I recently immersed myself in the stained-glass world once again. There have been a lot of changes in the last 30 years! One of which was creating stained glass patterns with vinyl and a Cricut machine. The improvement was incredible! No more cutting out paper patterns, tracing them onto the glass with a sharpie hoping against hope that the lines would stay on through the grinding process. But the vinyl held its shape and stayed on beautifully through the whole process. I was inspired.
Then I got a message from a wonderful man named Bob asking if I had looked into creating stencils for stained glass. It took a while to convince me to dive into that realm, but I did, and I really liked the result! Sometimes it’s hard to visualize the perfect piece of glass to use and the stencils solved that problem beautifully. They were also reusable and could be sold or given away to someone else when people were done with their project which is pretty cool!

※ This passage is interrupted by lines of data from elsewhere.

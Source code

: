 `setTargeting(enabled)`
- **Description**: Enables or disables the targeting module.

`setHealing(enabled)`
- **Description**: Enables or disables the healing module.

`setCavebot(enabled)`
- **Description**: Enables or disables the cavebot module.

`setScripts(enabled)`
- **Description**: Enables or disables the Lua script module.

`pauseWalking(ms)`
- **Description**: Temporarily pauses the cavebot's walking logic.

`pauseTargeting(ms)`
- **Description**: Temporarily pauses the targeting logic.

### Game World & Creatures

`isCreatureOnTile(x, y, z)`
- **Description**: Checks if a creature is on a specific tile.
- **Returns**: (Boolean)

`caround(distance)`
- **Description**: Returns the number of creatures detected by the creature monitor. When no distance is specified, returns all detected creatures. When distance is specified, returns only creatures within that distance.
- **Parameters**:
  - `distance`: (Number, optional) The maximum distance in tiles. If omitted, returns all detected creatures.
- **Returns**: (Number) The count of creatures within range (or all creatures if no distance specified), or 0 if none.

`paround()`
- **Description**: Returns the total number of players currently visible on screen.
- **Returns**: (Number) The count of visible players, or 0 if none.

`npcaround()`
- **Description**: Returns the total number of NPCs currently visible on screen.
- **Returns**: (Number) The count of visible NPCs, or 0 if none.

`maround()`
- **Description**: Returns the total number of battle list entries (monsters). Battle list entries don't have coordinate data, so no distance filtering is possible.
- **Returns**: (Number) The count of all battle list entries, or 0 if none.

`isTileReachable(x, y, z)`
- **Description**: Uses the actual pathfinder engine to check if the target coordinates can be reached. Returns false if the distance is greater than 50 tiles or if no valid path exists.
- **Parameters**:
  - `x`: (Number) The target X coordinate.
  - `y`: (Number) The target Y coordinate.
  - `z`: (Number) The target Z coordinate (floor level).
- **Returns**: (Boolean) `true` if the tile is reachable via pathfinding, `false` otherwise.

So, I gave up my weekends, fired up Photoshop and Illustrator, and set out to create the perfect digital pattern that could be used for both vinyl cutouts and stencils. It was a challenge. But after numerous hours of trial, error, research, testing, wasting material, more research and more testing; I believe I have mastered the craft. The trick is in vectorization and getting the lines as small as possible for the copper foil technique but large enough to weed out the excess vinyl and still create a strong enough base for the stencil to keep its shape.